Director-General of DG MARE, Charlina Vitcheva has dismissed EAPO concerns over ICES selection process for VME closures to bottom fishing. Photo: Xaime Ramallal
Concerns raised by the European Association of Fish Producers Organisations (EAPO) and the Killybegs Fishermen’s Organisation (KFO) over the processes which led to the European Commission’s decision to close 87 sites of vulnerable marine ecosystems to bottom-fishing have been dismissed by the Director-General of DG MARE, Charlina Vitcheva.
In a letter dated 04 August 2023, the EAPO wrote to the Director-General with concerns over the process used by the International Council for the Exploration of the Seas (ICES) which led to the Commission’s Implementing Regulation 2022/1614 that entered into force early October 2022.
The EAPO laid out to the Director-General that during this initial process, the EU fishing industry had listed 4 major concerns:
- A lack of proportionality, with the selection of option 2.1 which increases the economic impacts, whereas option 2.2 would have limited them.
- A non-respect of the legal basis, caused by the inclusion of buffer zones in the Implementing Regulation, whereas no VMEs are known to occur inside those zones.
- An injustice for netters and longliners, which are prohibited to fish inside the specific trawling buffer zones.
- A non-equality of treatment, represented by smaller zones being closed in Northern Waters, and larger ones in Southern Waters.
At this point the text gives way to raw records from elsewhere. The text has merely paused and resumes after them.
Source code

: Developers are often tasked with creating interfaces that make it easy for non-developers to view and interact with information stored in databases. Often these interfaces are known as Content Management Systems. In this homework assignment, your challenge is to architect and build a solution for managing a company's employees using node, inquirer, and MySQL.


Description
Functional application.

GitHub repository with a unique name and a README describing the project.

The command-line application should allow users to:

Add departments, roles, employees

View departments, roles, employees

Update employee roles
Following the publication of a new ICES advice in April 2023 an EAPO member, the Killybegs Fishermen Organisation, conducted a thorough assessment of ICES’s VME methodology and identified 9 fundamental shortcomings. This assessment was carried out using data from ICES division 6.a (West of Ireland and Scotland):
- A lack of transparency in the assessment process on which the advice is based.
- Errors in ICES VME Database and VME Map Portal.
- Lack of support for the current delineation of five out of nine polygons in the study area.
- Inconsistencies between the VME Index layers in the 2021 and 2023 VME advice.
- Inappropriate definition of the depth zones that are the foundation of the assessment.
- Inappropriate delineation of VME Habitats at the c-square resolution level.
- Potential confounding of the VME Confidence Index.
- Questionable exclusion of the VME Confidence Index.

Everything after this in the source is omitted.